Feature selection for reduced model

To evaluate whether a model with a reduced number of features could achieve similar performance, we performed a feature selection based on feature importances on the training dataset as measured by Shapley additive explanation (SHAP) values—a game-theoretic approach to explain the output of machine learning models using the python package SHAP (version 0.39.0)20. We selected the top 20 unique features with the highest average absolute SHAP values, excluding duplicates of the same physiological parameters. Using that list of features, we trained another model on the training dataset in the same way as described above for the full model.

Prediction of mortality in COVID-19 patients and comparison with other models

To assess the ability of the gradient boosted tree models trained on non-COVID-19 viral pneumonia patients to predict the mortality of COVID-19 patients, we applied the trained model on the COVID-19 patient dataset and calculated the auROC and auPRC for the prediction of mortality, weighting each sample using the weights as described above to uniformly weigh each patient independent of their length of stay. We additionally calculated the positive predictive value (PPV)/precision, negative predictive value (NPV), F1 score, specificity and sensitivity/recall for the threshold value that yielded the highest F1 score. To assess model calibration, we determined the Brier score and calibration curves (fraction of positive vs. mean predicted value from the models). All performance metrics and the calibration curve were computed using scikit-learn (version 0.24.1). Confidence intervals were calculated using bootstrap resampling (2000 samples).

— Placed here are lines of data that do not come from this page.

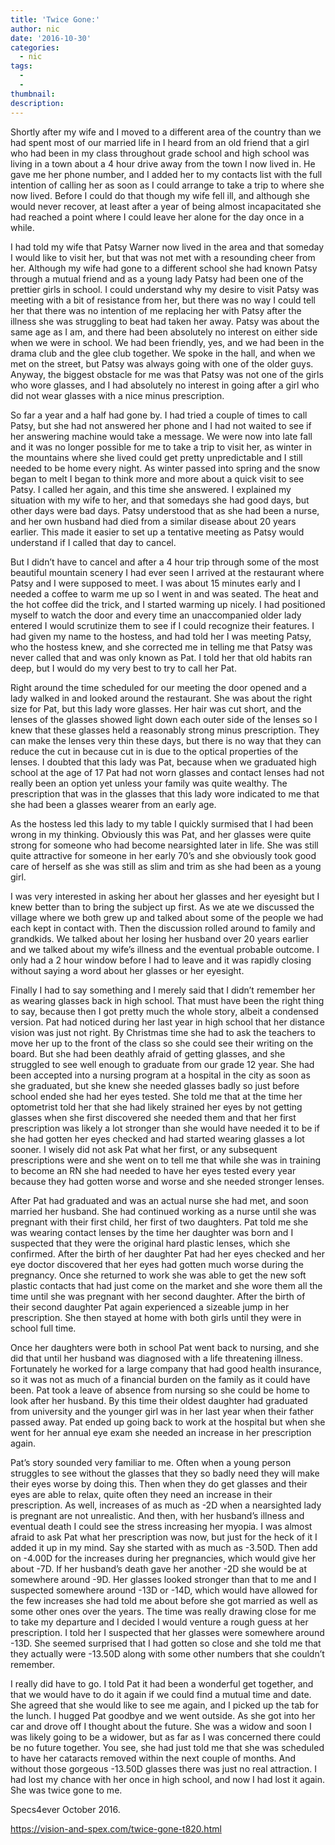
 ```yaml
---
title: 'Twice Gone:'
author: nic
date: '2016-10-30'
categories:
  - nic
tags:
  - 
  - 
thumbnail: 
description: 
---
```


Shortly after my wife and I moved to a different area of the country than we had spent most of our married life in I heard from an old friend that a girl who had been in my class throughout grade school and high school was living in a town about a 4 hour drive away from the town I now lived in.  He gave me her phone number, and I added her to my contacts list with the full intention of calling her as soon as I could arrange to take a trip to where she now lived. Before I could do that though my wife fell ill, and although she would never recover, at least after a year of being almost incapacitated she had reached a point where I could leave her alone for the day once in a while.

I had told my wife that Patsy Warner now lived in the area and that someday I would like to visit her, but that was not met with a resounding cheer from her.  Although my wife had gone to a different school she had known Patsy through a mutual friend and as a young lady Patsy had been one of the prettier girls in school. I could understand why my desire to visit Patsy was meeting with a bit of resistance from her, but there was no way I could tell her that there was no intention of me replacing her with Patsy after the illness she was struggling to beat had taken her away.  Patsy was about the same age as I am, and there had been absolutely no interest on either side when we were in school. We had been friendly, yes, and we had been in the drama club and the glee club together. We spoke in the hall, and when we met on the street, but Patsy was always going with one of the older guys.  Anyway, the biggest obstacle for me was that Patsy was not one of the girls who wore glasses, and I had absolutely no interest in going after a girl who did not wear glasses with a nice minus prescription.

So far a year and a half had gone by. I had tried a couple of times to call Patsy, but she had not answered her phone and I had not waited to see if her answering machine would take a message.  We were now into late fall and it was no longer possible for me to take a trip to visit her, as winter in the mountains where she lived could get pretty unpredictable and I still needed to be home every night. As winter passed into spring and the snow began to melt I began to think more and more about a quick visit to see Patsy. I called her again, and this time she answered.  I explained my situation with my wife to her, and that somedays she had good days, but other days were bad days.  Patsy understood that as she had been a nurse, and her own husband had died from a similar disease about 20 years earlier. This made it easier to set up a tentative meeting as Patsy would understand if I called that day to cancel.

But I didn’t have to cancel and after a 4 hour trip through some of the most beautiful mountain scenery I had ever seen I arrived at the restaurant where Patsy and I were supposed to meet. I was about 15 minutes early and I needed a coffee to warm me up so I went in and was seated. The heat and the hot coffee did the trick, and I started warming up nicely. I had positioned myself to watch the door and every time an unaccompanied older lady entered I would scrutinize them to see if I could recognize their features.  I had given my name to the hostess, and had told her I was meeting Patsy, who the hostess knew, and she corrected me in telling me that Patsy was never called that and was only known as Pat. I told her that old habits ran deep, but I would do my very best to try to call her Pat.

Right around the time scheduled for our meeting the door opened and a lady walked in and looked around the restaurant. She was about the right size for Pat, but this lady wore glasses. Her hair was cut short, and the lenses of the glasses showed light down each outer side of the lenses so I knew that these glasses held a reasonably strong minus prescription.  They can make the lenses very thin these days, but there is no way that they can reduce the cut in because cut in is due to the optical properties of the lenses. I doubted that this lady was Pat, because when we graduated high school at the age of 17 Pat had not worn glasses and contact lenses had not really been an option yet unless your family was quite wealthy. The prescription that was in the glasses that this lady wore indicated to me that she had been a glasses wearer from an early age.

As the hostess led this lady to my table I quickly surmised that I had been wrong in my thinking. Obviously this was Pat, and her glasses were quite strong for someone who had become nearsighted later in life. She was still quite attractive for someone in her early 70’s and she obviously took good care of herself as she was still as slim and trim as she had been as a young girl.

I was very interested in asking her about her glasses and her eyesight but I knew better than to bring the subject up first.  As we ate we discussed the village where we both grew up and talked about some of the people we had each kept in contact with.  Then the discussion rolled around to family and grandkids.  We talked about her losing her husband over 20 years earlier and we talked about my wife’s illness and the eventual probable outcome.  I only had a 2 hour window before I had to leave and it was rapidly closing without saying a word about her glasses or her eyesight.

Finally I had to say something and I merely said that I didn’t remember her as wearing glasses back in high school. That must have been the right thing to say, because then I got pretty much the whole story, albeit a condensed version.  Pat had noticed during her last year in high school that her distance vision was just not right.  By Christmas time she had to ask the teachers to move her up to the front of the class so she could see their writing on the board.  But she had been deathly afraid of getting glasses, and she struggled to see well enough to graduate from our grade 12 year. She had been accepted into a nursing program at a hospital in the city as soon as she graduated, but she knew she needed glasses badly so just before school ended she had her eyes tested. She told me that at the time her optometrist told her that she had likely strained her eyes by not getting glasses when she first discovered she needed them and that her first prescription was likely a lot stronger than she would have needed it to be if she had gotten her eyes checked and had started wearing glasses a lot sooner.  I wisely did not ask Pat what her first, or any subsequent prescriptions were and she went on to tell me that while she was in training to become an RN she had needed to have her eyes tested every year because they had gotten worse and worse and she needed stronger lenses.

After Pat had graduated and was an actual nurse she had met, and soon married her husband. She had continued working as a nurse until she was pregnant with their first child, her first of two daughters.  Pat told me she was wearing contact lenses by the time her daughter was born and I suspected that they were the original hard plastic lenses, which she confirmed.  After the birth of her daughter Pat had her eyes checked and her eye doctor discovered that her eyes had gotten much worse during the pregnancy.  Once she returned to work she was able to get the new soft plastic contacts that had just come on the market and she wore them all the time until she was pregnant with her second daughter. After the birth of their second daughter Pat again experienced a sizeable jump in her prescription. She then stayed at home with both girls until they were in school full time.

Once her daughters were both in school Pat went back to nursing, and she did that until her husband was diagnosed with a life threatening illness.  Fortunately he worked for a large company that had good health insurance, so it was not as much of a financial burden on the family as it could have been. Pat took a leave of absence from nursing so she could be home to look after her husband. By this time their oldest daughter had graduated from university and the younger girl was in her last year when their father passed away.  Pat ended up going back to work at the hospital but when she went for her annual eye exam she needed an increase in her prescription again.

Pat’s story sounded very familiar to me.  Often when a young person struggles to see without the glasses that they so badly need they will make their eyes worse by doing this. Then when they do get glasses and their eyes are able to relax, quite often they need an increase in their prescription.  As well, increases of as much as -2D when a nearsighted lady is pregnant are not unrealistic. And then, with her husband’s illness and eventual death I could see the stress increasing her myopia.  I was almost afraid to ask Pat what her prescription was now, but just for the heck of it I added it up in my mind.  Say she started with as much as -3.50D. Then add on -4.00D for the increases during her pregnancies, which would give her about -7D.  If her husband’s death gave her another -2D she would be at somewhere around -9D. Her glasses looked stronger than that to me and I suspected somewhere around -13D or -14D, which would have allowed for the few increases she had told me about before she got married as well as some other ones over the years.  The time was really drawing close for me to take my departure and I decided I would venture a rough guess at her prescription.  I told her I suspected that her glasses were somewhere around -13D. She seemed surprised that I had gotten so close and she told me that they actually were -13.50D along with some other numbers that she couldn’t remember.

I really did have to go.  I told Pat it had been a wonderful get together, and that we would have to do it again if we could find a mutual time and date. She agreed that she would like to see me again, and I picked up the tab for the lunch.  I hugged Pat goodbye and we went outside. As she got into her car and drove off I thought about the future. She was a widow and soon I was likely going to be a widower, but as far as I was concerned there could be no future together.  You see, she had just told me that she was scheduled to have her cataracts removed within the next couple of months.  And without those gorgeous -13.50D glasses there was just no real attraction. I had lost my chance with her once in high school, and now I had lost it again. She was twice gone to me.

Specs4ever
October 2016.

https://vision-and-spex.com/twice-gone-t820.html
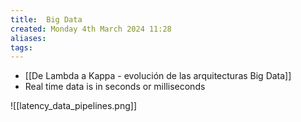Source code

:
 ```yaml
---
title:  Big Data
created: Monday 4th March 2024 11:28
aliases: 
tags: 
---
```


- [[De Lambda a Kappa - evolución de las arquitecturas Big Data]]
- Real time data is in seconds or milliseconds 

![[latency_data_pipelines.png]]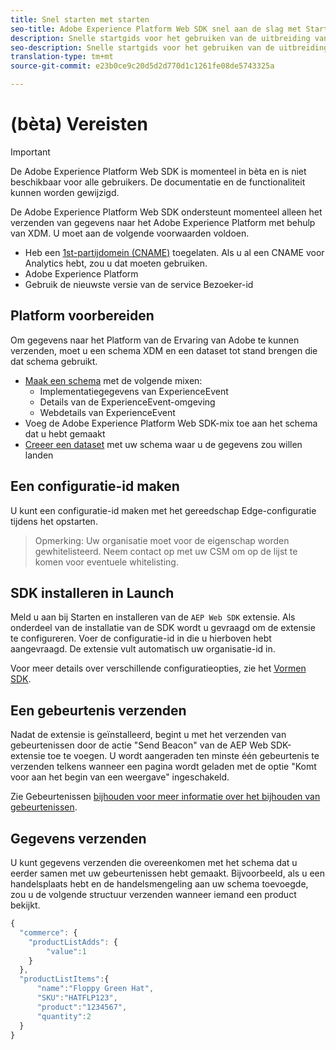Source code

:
 ```yaml
---
title: Snel starten met starten
seo-title: Adobe Experience Platform Web SDK snel aan de slag met Starten
description: Snelle startgids voor het gebruiken van de uitbreiding van SDK van het Platform van de Ervaring om gegevens te verzamelen
seo-description: Snelle startgids voor het gebruiken van de uitbreiding van SDK van het Platform van de Ervaring om gegevens te verzamelen
translation-type: tm+mt
source-git-commit: e23b0ce9c20d5d2d770d1c1261fe08de5743325a

---
```



# (bèta) Vereisten

>[!IMPORTANT]
>
>De Adobe Experience Platform Web SDK is momenteel in bèta en is niet beschikbaar voor alle gebruikers. De documentatie en de functionaliteit kunnen worden gewijzigd.

De Adobe Experience Platform Web SDK ondersteunt momenteel alleen het verzenden van gegevens naar het Adobe Experience Platform met behulp van XDM. U moet aan de volgende voorwaarden voldoen.

- Heb een [1st-partijdomein (CNAME)](https://docs.adobe.com/content/help/en/core-services/interface/ec-cookies/cookies-first-party.html) toegelaten. Als u al een CNAME voor Analytics hebt, zou u dat moeten gebruiken.
- Adobe Experience Platform
- Gebruik de nieuwste versie van de service Bezoeker-id

## Platform voorbereiden

Om gegevens naar het Platform van de Ervaring van Adobe te kunnen verzenden, moet u een schema XDM en een dataset tot stand brengen die dat schema gebruikt.

- [Maak een schema](../../xdm/tutorials/create-schema-ui.md) met de volgende mixen:
   - Implementatiegegevens van ExperienceEvent
   - Details van de ExperienceEvent-omgeving
   - Webdetails van ExperienceEvent
- Voeg de Adobe Experience Platform Web SDK-mix toe aan het schema dat u hebt gemaakt
- [Creeer een dataset](https://platform.adobe.com/dataset/overview) met uw schema waar u de gegevens zou willen landen

## Een configuratie-id maken

U kunt een configuratie-id maken met het gereedschap [](../fundamentals/edge-configuration.md) Edge-configuratie tijdens het opstarten.

>Opmerking: Uw organisatie moet voor de eigenschap worden gewhitelisteerd. Neem contact op met uw CSM om op de lijst te komen voor eventuele whitelisting.

## SDK installeren in Launch

Meld u aan bij Starten en installeren van de `AEP Web SDK` extensie. Als onderdeel van de installatie van de SDK wordt u gevraagd om de extensie te configureren. Voer de configuratie-id in die u hierboven hebt aangevraagd. De extensie vult automatisch uw organisatie-id in.

Voor meer details over verschillende configuratieopties, zie het [Vormen SDK](../fundamentals/configuring-the-sdk.md).

## Een gebeurtenis verzenden

Nadat de extensie is geïnstalleerd, begint u met het verzenden van gebeurtenissen door de actie &quot;Send Beacon&quot; van de AEP Web SDK-extensie toe te voegen. U wordt aangeraden ten minste één gebeurtenis te verzenden telkens wanneer een pagina wordt geladen met de optie &quot;Komt voor aan het begin van een weergave&quot; ingeschakeld.

Zie Gebeurtenissen [bijhouden voor meer informatie over het bijhouden van gebeurtenissen](../fundamentals/tracking-events.md).

## Gegevens verzenden

U kunt gegevens verzenden die overeenkomen met het schema dat u eerder samen met uw gebeurtenissen hebt gemaakt. Bijvoorbeeld, als u een handelsplaats hebt en de handelsmengeling aan uw schema toevoegde, zou u de volgende structuur verzenden wanneer iemand een product bekijkt.

```javascript
{
  "commerce": {
    "productListAdds": {
        "value":1
    }
  },
  "productListItems":{
      "name":"Floppy Green Hat",
      "SKU":"HATFLP123",
      "product":"1234567",
      "quantity":2
  }
}
```
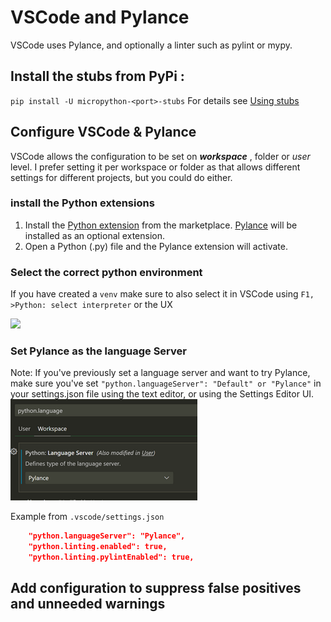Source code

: # VSCode and Pylance

VSCode  uses Pylance, and optionally a linter such as pylint or mypy.

## Install the stubs from PyPi :

`pip install -U micropython-<port>-stubs` 
For details see [Using stubs](20_using.md)

## Configure VSCode & Pylance

VSCode allows the configuration to be set on **_workspace_** , folder or _user_ level. I prefer setting it per workspace or folder as that allows different settings for different projects, but you could do either.
### install the Python extensions
1.  Install the [Python extension](https://marketplace.visualstudio.com/items?itemName=ms-python.python) from the marketplace. [Pylance](https://marketplace.visualstudio.com/items?itemName=ms-python.vscode-pylance) will be installed as an optional extension.
2.  Open a Python (.py) file and the Pylance extension will activate.

### Select the correct python environment

If you have created a `venv` make sure to also select it in VSCode using 
`F1, >Python: select interpreter` or the UX 

![](https://raw.githubusercontent.com/microsoft/vscode-python/main/images/InterpreterSelectionZoom.gif)

### Set Pylance as the language Server  
Note: If you've previously set a language server and want to try Pylance, make sure you've set `"python.languageServer": "Default" or "Pylance"` in your settings.json file using the text editor, or using the Settings Editor UI.
![pylance.png](img/pylance.png)


Example from `.vscode/settings.json`
```json
    "python.languageServer": "Pylance",
    "python.linting.enabled": true,
    "python.linting.pylintEnabled": true,
```


## Add configuration to suppress false positives and unneeded warnings



[Pylance]: https://marketplace.visualstudio.com/items?itemName=ms-python.vscode-pylance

To display the time course of performance metrics, we applied the prediction models on the set of bins from the same time (e.g. first 24 h) without sample weighting, as each patient contributed at most one data point per time bin.

To compare the predictive performance of our model to those of the established clinical scores APACHE2, SAPS2 and SOFA, we calculated the respective performance metrics for the prediction of mortality within the next 5 days using the scores directly.

To further compare the predictive performance of previously published models that were specifically developed to predict mortality in COVID-19 patients1,2,8, we used each of the models as published (without retraining) to the COVID-19 dataset and evaluated the respective performance metrics for prediction of mortality within the next 5 days.

Predictive performance relative to the endpoint

To determine the predictive performance of our models not only relative to the admission to the ICU but also relative to the endpoint (death in non-surviving patients), we needed to define an endpoint for the surviving patients. Using the discharge from the ICU as the endpoint would create an unrealistic and trivial comparison, as surviving patients close to discharge will show significantly different characteristics as non-surviving patients close to death. We therefore applied a case–control matching scheme: Assuming that the time courses of the diseases are comparable between the surviving and non-surviving patients, we clipped the data of each surviving patient to the length of stay of a randomly selected non-surviving patient21,22. Specifically, we determined the length of ICU stay for all non-surviving patients (time between admission and death). Then, for each surviving patient, we randomly picked a length of ICU stay from the non-surviving patients that was less or equal than the length of ICU stay of that surviving patient. This length of stay of the non-surviving patient then determined the endpoint for the surviving patient. We thus matched the durations of ICU treatment of the surviving patients to those of the non-surviving patients, without changing the prevalence of mortality in the dataset, as all surviving and non-surviving patients are still maintained in the dataset.

To provide a higher time resolution of the predictive performance, we aggregated data in 1 h time bins with respect to the endpoint, calculating the variable aggregates (10th, 50th and 90th percentile) as described above.